After hundreds of thousands killed, Tony Blair says illegal Iraq invasion 'may have been wrong'

After hundreds of thousands killed, Tony Blair says illegal Iraq invasion 'may have been wrong'
The 68-year-old former PM said that his decisions to invade Iraq and Afghanistan 'may have been wrong'.
2 min read
07 March, 2022
Tony Blair's legacy has been defined by his involvement in Afghanistan and Iraq [Getty]

Former UK Prime Minister Tony Blair has said he "may have been wrong" over his decision to launch invasions of Iraq and Afghanistan, which left hundreds of thousands dead.

Blair made the confession to the Anglican Church's Archbishop of Canterbury Justin Welby on BBC Radio 4, in which he spoke of the controversial decisions - deemed illegal by much of the world - to go war.

"People often say over Iraq or Afghanistan that I took the wrong decision but you've got to do what you think is right," the former premier said.

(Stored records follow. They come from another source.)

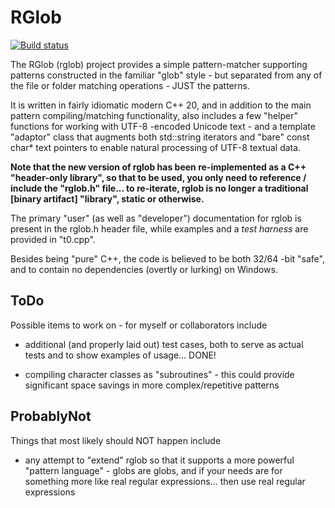 # RGlob

[![Build status](https://ci.appveyor.com/api/projects/status/github/robertroessler/rglob?svg=true)](https://ci.appveyor.com/project/robertroessler/rglob)

The RGlob (rglob) project provides a simple pattern-matcher supporting patterns
constructed in the familiar "glob" style - but separated from any of the file or
folder matching operations - JUST the patterns.

It is written in fairly idiomatic modern C++ 20, and in addition to the main
pattern compiling/matching functionality, also includes a few "helper" functions
for working with UTF-8 -encoded Unicode text - and a template "adaptor" class
that augments both std::string iterators and "bare" const char* text pointers to
enable natural processing of UTF-8 textual data.

__Note that the new version of rglob has been re-implemented as a C++ "header-only library",
so that to be used, you only need to reference / include the "rglob.h" file... to
re-iterate, rglob is no longer a traditional [binary artifact] "library", static or otherwise.__

The primary "user" (as well as "developer") documentation for rglob is present
in the rglob.h header file, while examples and a *test harness* are provided in "t0.cpp".

Besides being "pure" C++, the code is believed to be both 32/64 -bit "safe", and
to contain no dependencies (overtly or lurking) on Windows.

## ToDo

Possible items to work on - for myself or collaborators include

* additional (and properly laid out) test cases, both to serve as actual tests
and to show examples of usage... DONE!

* compiling character classes as "subroutines" - this could provide significant
space savings in more complex/repetitive patterns

## ProbablyNot

Things that most likely should NOT happen include

* any attempt to "extend" rglob so that it supports a more powerful "pattern
language" - globs are globs, and if your needs are for something more like real
regular expressions... then use real regular expressions
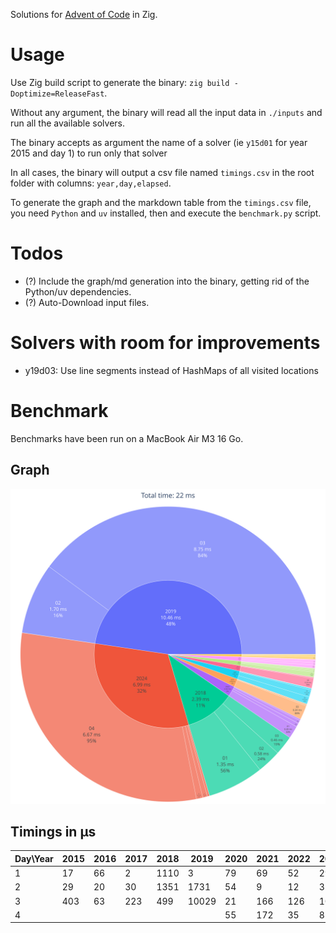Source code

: Solutions for [Advent of Code](https://adventofcode.com) in Zig.

# Usage
Use Zig build script to generate the binary: `zig build -Doptimize=ReleaseFast`.

Without any argument, the binary will read all the input data in `./inputs` and run all the available solvers.

The binary accepts as argument the name of a solver (ie `y15d01` for year 2015 and day 1) to run only that solver

In all cases, the binary will output a csv file named `timings.csv` in the root folder with columns: `year,day,elapsed`.

To generate the graph and the markdown table from the `timings.csv` file, you need `Python` and `uv` installed, then and execute the `benchmark.py` script.

# Todos
- (?) Include the graph/md generation into the binary, getting rid of the Python/uv dependencies.
- (?) Auto-Download input files.

# Solvers with room for improvements
- y19d03: Use line segments instead of HashMaps of all visited locations

# Benchmark
Benchmarks have been run on a MacBook Air M3 16 Go.

## Graph
![Benchmark graph](https://github.com/Ad4u/aoc/blob/master/graph.svg)

## Timings in µs
|Day\Year|   2015 |   2016 |   2017 |   2018 |   2019 |   2020 |   2021 |   2022 |   2023 |   2024 |
|--------|--------|--------|--------|--------|--------|--------|--------|--------|--------|--------|
|      1 |     17 |     66 |      2 |   1110 |      3 |     79 |     69 |     52 |    290 |    165 |
|      2 |     29 |     20 |     30 |   1351 |   1731 |     54 |      9 |     12 |     31 |    120 |
|      3 |    403 |     63 |    223 |    499 |  10029 |     21 |    166 |    126 |    107 |     53 |
|      4 |        |        |        |        |        |     55 |    172 |     35 |     85 |   6043 |
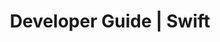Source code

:---
title: Developer Guide | Swift
description: Swift Developer Guide
menu:
  product_swift_0.5.1:
    identifier: developer-guide
    name: Developer Guide
    weight: 30
menu_name: product_swift_0.5.1
---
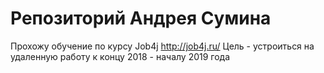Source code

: # Репозиторий Андрея Сумина
Прохожу обучение по курсу Job4j http://job4j.ru/
Цель - устроиться на удаленную работу к концу 2018 - началу 2019 года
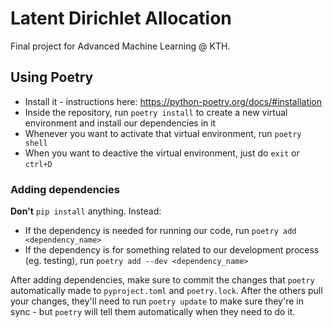 # Latent Dirichlet Allocation
Final project for Advanced Machine Learning @ KTH.

## Using Poetry
* Install it - instructions here: https://python-poetry.org/docs/#installation
* Inside the repository, run `poetry install` to create a new virtual environment and install our dependencies in it
* Whenever you want to activate that virtual environment, run `poetry shell`
* When you want to deactive the virtual environment, just do `exit` or `ctrl+D`

### Adding dependencies
**Don't** `pip install` anything. Instead:
* If the dependency is needed for running our code, run `poetry add <dependency_name>`
* If the dependency is for something related to our development process (eg. testing), run `poetry add --dev <dependency_name>`

After adding dependencies, make sure to commit the changes that `poetry` automatically made to `pyproject.toml` and `poetry.lock`. After the others pull your changes, they'll need to run `poetry update` to make sure they're in sync - but `poetry` will tell them automatically when they need to do it.
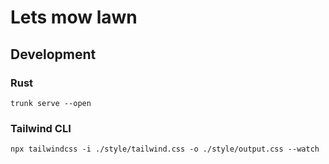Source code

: # Lets mow lawn

## Development

### Rust

`trunk serve --open`

### Tailwind CLI

`npx tailwindcss -i ./style/tailwind.css -o ./style/output.css --watch`
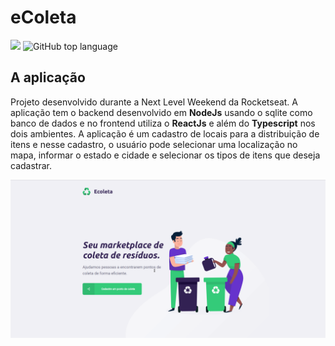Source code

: # eColeta
![](https://img.shields.io/github/languages/count/andreserudo/eColeta) ![GitHub top language](https://img.shields.io/github/languages/top/andreserudo/eColeta)

## A aplicação
Projeto desenvolvido durante a Next Level Weekend da Rocketseat.
A aplicação tem o backend desenvolvido em **NodeJs** usando o sqlite como banco de dados e no frontend utiliza o **ReactJs** e além do **Typescript** nos dois ambientes.
A aplicação é um cadastro de locais para a distribuição de itens e nesse cadastro, o usuário pode selecionar uma localização no mapa, informar o estado e cidade e selecionar os tipos de itens que deseja cadastrar.

![](https://github.com/andreserudo/eColeta/blob/master/firsteColeta.gif?raw=true)
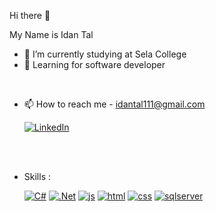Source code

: Hi there 👋

My Name is Idan Tal

- 🔭 I’m currently studying at Sela College
- 🌱 Learning for software developer
<br/>

- 📫 How to reach me -  idantal111@gmail.com 

  [![LinkedIn](https://skillicons.dev/icons?i=linkedin)](https://www.linkedin.com/in/idan~tal/)

<br/>
<br/>

- Skills :

    [![C#](https://skillicons.dev/icons?i=cs)](https://learn.microsoft.com/en-us/dotnet/csharp/)
[![.Net](https://skillicons.dev/icons?i=dotnet)](https://dotnet.microsoft.com/en-us/)
[![js](https://skillicons.dev/icons?i=js)](https://www.javascript.com/)
[![html](https://skillicons.dev/icons?i=html)](https://html.com/)
[![css](https://skillicons.dev/icons?i=css)](https://www.w3schools.com/css/)
[![sqlserver](https://github.com/idanNtal/idanNtal/assets/99834921/de4f071f-e014-458c-bfba-1397f51e135b)](https://www.microsoft.com/en-us/sql-server/sql-server-downloads)

<!--
<p align="center">
  <a target=”_blank” href="[https://skillicons.dev](https://learn.microsoft.com/en-us/dotnet/csharp/)"><img src="https://skillicons.dev/icons?i=cs"/></a>
  <a target=”_blank” href="https://dotnet.microsoft.com/en-us/"><img src="https://skillicons.dev/icons?i=dotnet"/></a>
  <a target=”_blank” href="https://www.javascript.com/" ><img src="https://skillicons.dev/icons?i=js"/></a>
  <a target=”_blank” href="https://html.com"><img src="https://skillicons.dev/icons?i=html"/></a>
  <a target=”_blank” href="https://www.w3schools.com/css/"><img src="https://skillicons.dev/icons?i=css"/></a>
  <a target=”_blank” href="https://www.microsoft.com/en-us/sql-server/sql-server-downloads"><img src="https://github.com/idanNtal/idanNtal/assets/99834921/de4f071f-e014-458c-bfba-1397f51e135b"/></a>
</p>
 
[![My Skills](https://skillicons.dev/icons?i=cs,dotnet,js,html,css)](https://skillicons.dev)



**idanNtal/idanNtal** is a ✨ _special_ ✨ repository because its `README.md` (this file) appears on your GitHub profile.

Here are some ideas to get you started:

- 🔭 I’m currently working on ...
- 🌱 I’m currently learning ...
- 👯 I’m looking to collaborate on ...
- 🤔 I’m looking for help with ...
- 💬 Ask me about ...
- 📫 How to reach me: ...
- 😄 Pronouns: ...
- ⚡ Fun fact: ...
-->
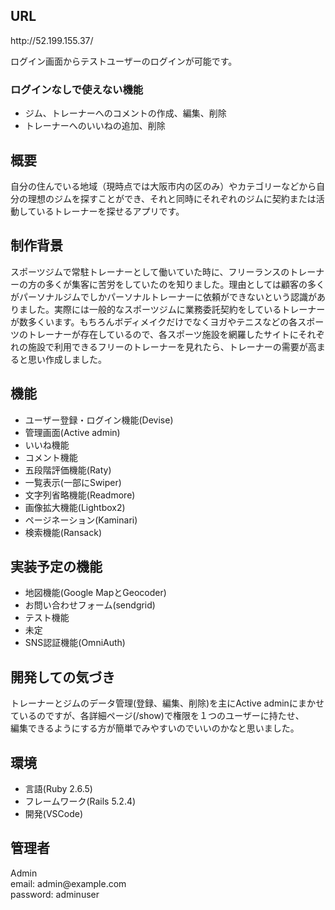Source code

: <h2>URL</h2>
<p>http://52.199.155.37/</p>
<p>ログイン画面からテストユーザーのログインが可能です。</p>

<h3>ログインなしで使えない機能</h3>
<ul>
  <li>ジム、トレーナーへのコメントの作成、編集、削除</li>
  <li>トレーナーへのいいねの追加、削除</li>
</ul>

<h2>概要</h2>
<p>自分の住んでいる地域（現時点では大阪市内の区のみ）やカテゴリーなどから自分の理想のジムを探すことができ、それと同時にそれぞれのジムに契約または活動しているトレーナーを探せるアプリです。</p>

<h2>制作背景</h2>
<p>スポーツジムで常駐トレーナーとして働いていた時に、フリーランスのトレーナーの方の多くが集客に苦労をしていたのを知りました。理由としては顧客の多くがパーソナルジムでしかパーソナルトレーナーに依頼ができないという認識がありました。実際には一般的なスポーツジムに業務委託契約をしているトレーナーが数多くいます。もちろんボディメイクだけでなくヨガやテニスなどの各スポーツのトレーナーが存在しているので、各スポーツ施設を網羅したサイトにそれぞれの施設で利用できるフリーのトレーナーを見れたら、トレーナーの需要が高まると思い作成しました。
</p>

<h2>機能</h2>
<ul>
  <li>ユーザー登録・ログイン機能(Devise)</li>
  <li>管理画面(Active admin)</li>
  <li>いいね機能</li>
  <li>コメント機能</li>
  <li>五段階評価機能(Raty)</li>
  <li>一覧表示(一部にSwiper)</li>
  <li>文字列省略機能(Readmore)</li>
  <li>画像拡大機能(Lightbox2)</li>
  <li>ページネーション(Kaminari)</li>
  <li>検索機能(Ransack)</li>
</ul>

<h2>実装予定の機能</h2>
<ul>
  <li>地図機能(Google MapとGeocoder)</li>
  <li>お問い合わせフォーム(sendgrid)</li>
  <li>テスト機能</li>
  <li>未定</li>
  <li>SNS認証機能(OmniAuth)</li>
</ul>

<h2>開発しての気づき</h2>
<p>トレーナーとジムのデータ管理(登録、編集、削除)を主にActive adminにまかせているのですが、各詳細ページ(/show)で権限を１つのユーザーに持たせ、</br>
編集できるようにする方が簡単でみやすいのでいいのかなと思いました。</p>

<h2>環境</h2>
<ul>
  <li>言語(Ruby 2.6.5)</li>
  <li>フレームワーク(Rails 5.2.4)</li>
  <li>開発(VSCode)</li>
</ul>

<h2>管理者</h2>
<p>Admin</br>
email: admin@example.com</br>
password: adminuser</br></p>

"Whether you are right or not is another matter. In those really big decisions, you don’t know what all the different component elements are, and you've got to follow, in the end, your own instinct."

He conceded that the decision "may have been wrong" but insisted that he "had to do what I thought was the right thing".

Blair, the UK Labour Party's most successful leader, has long defended his involvement in the US-led so-called War on Terror.

The invasion of Afghanistan in 2001 and Iraq in 2003 have tainted his political legacy, which includes securing peace in Northern Ireland, investing in the UK's health and education systems, and expanding gay rights.

Critics of the former leader accuse him of war crimes and point to the now-debunked evidence on which the UK based its 2003 Iraq invasion, which claimed that Iraqi dictator Saddam Hussein had acquired weapons of mass destruction.

Queen Elizabeth II's recent decision to appoint Blair the UK's most senior order of knighthood sparked fury among the British public, with a petition opposing the decision gathering more than one million signatories.

In response to criticism, Blair said that his leadership should be remembered for more than the Iraq war.

"There are some people who want to say the only thing the government did was Iraq and ignore all the rest of the things we do," he said at the time.